After Winter Storm Uri, public pressure forced Texas politicians to wake up to—though not confess to—the damage they had caused by throwing billions of taxpayer dollars at generation that only works when the weather permits. But rather than restoring grid reliability by ending subsidies for wind and solar farms, they started flinging taxpayer money at natural gas and other dispatchable generation.
It is not going to work. The explosion of renewables continues unabated despite the well-known fact that the reliability value of renewable energy declines as its grid penetration increases. Subsidies for new natural gas generation and batteries may serve as a temporary band-aid on ERCOT’s reliability problem, but the only permanent result will be to make electricity more expensive for Texans.
That is already happening. We are more than five years into an effort to make Texans pay more for electricity to improve profits for generators, who have been trying since 2013 to convince policymakers that higher profits for them mean more reliability for the grid. They got their first big payout in 2019 when the PUC made changes to a price adder (ORDC) that artificially increased electricity prices by almost $4 billion. Since then, the ORDC has added another $7 billion to electricity prices.
The PUC struck again when its commissioners irrationally, and perhaps illegally, intervened in the market during Uri to raise electricity prices to $9,000 per MWh; at the time, prices were about $2,400. This cost consumers at least $10 billion. Either Gov. Greg Abbott or the Texas Legislature could have stopped or reversed this, but both failed to act.
Last year was the most expensive yet for Texans. Another PUC market intervention (ECRS) created artificial shortages that caused prices to jump by $12 billion. Then the Texas Legislature created, and Texas voters approved, the Texas Energy Fund using $5 billion of the budget surplus (another $5 billion may be on the way next year). The Energy Fund is what has generators lined up at the PUC’s doors to get billions through low-interest loans, grants, and bonuses.
Add it all up, and politicians have added at least $38 billion to the cost of electricity through higher bills or higher taxes since 2019.
Electricity prices confirm the cost of these measures to Texas businesses and consumers. In the five years before 2019, wholesale electricity prices averaged $31.18 per MWh. Since then, prices averaged $76.14, or $53 removing the effects of the PUC’s actions during Yuri.
Retail prices show the same trend. From 2014-2018, the average price for residential customers was 11.3 cents per kWh. For the last five years, prices have averaged 12.72 cents. The latest data show March prices at 14.92 cents, up 27 percent from 11.71 cents before Uri. Texas politicians have not yet imposed New York (23.64 cents) or California (32.47 cents) prices on their constituents, but they are trying the best they can.

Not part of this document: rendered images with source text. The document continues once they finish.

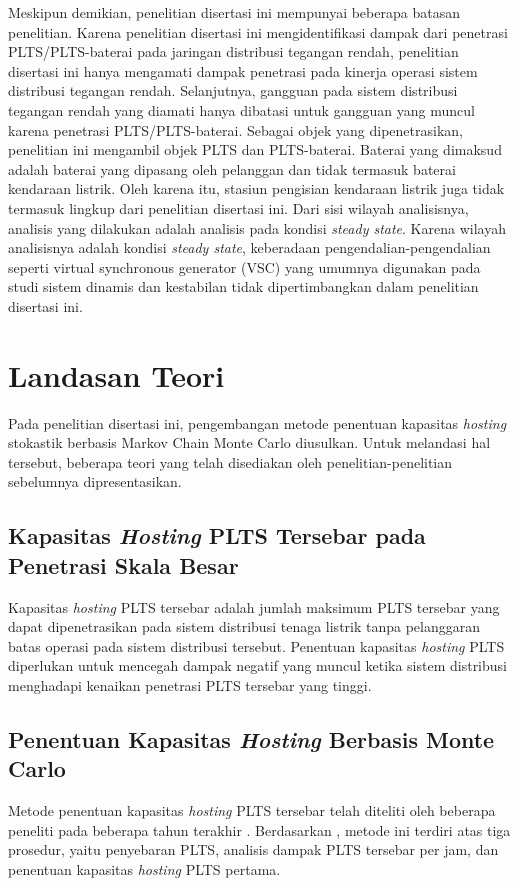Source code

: {{{{{{Meskipun demikian, penelitian disertasi ini mempunyai beberapa batasan penelitian. Karena penelitian disertasi ini mengidentifikasi dampak dari penetrasi PLTS/PLTS-baterai pada jaringan distribusi tegangan rendah, penelitian disertasi ini hanya mengamati dampak penetrasi pada kinerja operasi sistem distribusi tegangan rendah. Selanjutnya, gangguan pada sistem distribusi tegangan rendah yang diamati hanya dibatasi untuk gangguan yang muncul karena penetrasi PLTS/PLTS-baterai. Sebagai objek yang dipenetrasikan, penelitian ini mengambil objek PLTS dan PLTS-baterai. Baterai yang dimaksud adalah baterai yang dipasang oleh pelanggan dan tidak termasuk baterai kendaraan listrik. Oleh karena itu, stasiun pengisian kendaraan listrik juga tidak termasuk lingkup dari penelitian disertasi ini. Dari sisi wilayah analisisnya, analisis yang dilakukan adalah analisis pada kondisi \textit{steady state}. Karena wilayah analisisnya adalah kondisi \textit{steady state}, keberadaan pengendalian-pengendalian seperti virtual synchronous generator (VSC) yang umumnya digunakan pada studi sistem dinamis dan kestabilan tidak dipertimbangkan dalam penelitian disertasi ini.

\section{Landasan Teori}
Pada penelitian disertasi ini, pengembangan metode penentuan kapasitas \textit{hosting} stokastik berbasis Markov Chain Monte Carlo diusulkan. Untuk melandasi hal tersebut, beberapa teori yang telah disediakan oleh penelitian-penelitian sebelumnya dipresentasikan.

\subsection{Kapasitas \textit{Hosting} PLTS Tersebar pada Penetrasi Skala Besar}
Kapasitas \textit{hosting} PLTS tersebar adalah jumlah maksimum PLTS tersebar yang dapat dipenetrasikan pada sistem distribusi tenaga listrik tanpa pelanggaran batas operasi pada sistem distribusi tersebut. Penentuan kapasitas \textit{hosting} PLTS diperlukan untuk mencegah dampak negatif yang muncul ketika sistem distribusi menghadapi kenaikan penetrasi PLTS tersebar yang tinggi. 

\subsection{Penentuan Kapasitas \textit{Hosting} Berbasis Monte Carlo}
Metode penentuan kapasitas \textit{hosting} PLTS tersebar telah diteliti oleh beberapa peneliti pada beberapa tahun terakhir \cite{Dubey2017,Torquato2018,Ding2017}. Berdasarkan \cite{Dubey2017}, metode ini terdiri atas tiga prosedur, yaitu penyebaran PLTS, analisis dampak PLTS tersebar per jam, dan penentuan kapasitas \textit{hosting} PLTS pertama.

}}}}}}
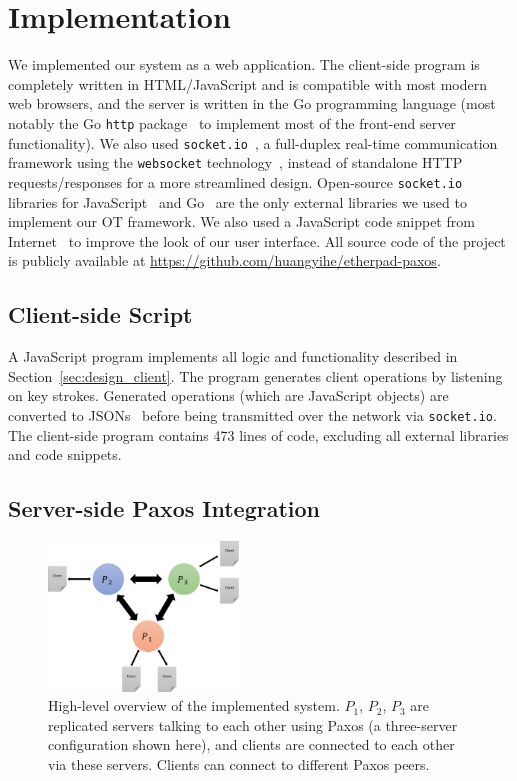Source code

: \section{Implementation}

We implemented our system as a web application. The client-side program is
completely written in HTML/JavaScript and is compatible with most modern web
browsers, and the server is written in the Go programming language (most notably
the Go {\tt http} package~\cite{gohttp} to implement most of the front-end
server functionality). We also used {\tt socket.io}~\cite{socketio}, a full-duplex
real-time communication framework using the {\tt websocket}
technology~\cite{websock}, instead of standalone HTTP requests/responses for a
more streamlined design. Open-source {\tt socket.io} libraries for
JavaScript~\cite{jssocketio} and Go~\cite{gosocketio} are the only external
libraries we used to implement our OT framework. We also used a JavaScript code
snippet from Internet~\cite{linenumber} to improve the look of our user
interface. All source code of the project is publicly available at
\url{https://github.com/huangyihe/etherpad-paxos}.

\subsection{Client-side Script}

A JavaScript program implements all logic and functionality described in
Section~\ref{sec:design_client}. The program generates client operations by
listening on key strokes. Generated operations (which are JavaScript objects)
are converted to JSONs~\cite{json} before being transmitted over the network via
{\tt socket.io}. The client-side program contains 473 lines of code, excluding
all external libraries and code snippets.

\subsection{Server-side Paxos Integration}

\begin{figure}[t!]
  \centering
  \includegraphics[width=0.45\textwidth]{system_overview.png}

  \caption{High-level overview of the implemented system. $P_1$, $P_2$, $P_3$
  are replicated servers talking to each other using Paxos (a three-server
  configuration shown here), and clients are connected to each other via these
  servers. Clients can connect to different Paxos peers.}
  
  \label{fig:system}
\end{figure}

A definition popular in the recovery community is that insanity means continuing to do the same thing while expecting different results. Since 2014, the reliability of the Texas grid has collapsed as federal, state, and local subsidies for renewables averaged $2 billion a year. Over the next five years, subsidies for traditional and renewable subsidies are expected to average at least $6.4 billion.
The first step toward improving the reliability of the Texas grid is for the Texas Legislature to admit that the grid has become unmanageable and making Texans pay more for electricity to increase the profits of generators will not fix the problem. From there, the solution is straightforward.
The legislature must demand that the PUC and ERCOT stop manipulating energy prices. They must end state and local subsidies for all sources of energy. Then they must require renewable energy generators to pay for the costs they are imposing on the grid because of federal subsidies. In other words, they must let competition work in the Texas electricity market.
These measures will restore sanity, reliability, and affordability to the Texas grid. Texans would save billions, and one day would no longer be bombarded by calls to conserve electricity to keep the lights on when the wind stops blowing or the sun stops shining. We just have to take it one step at a time.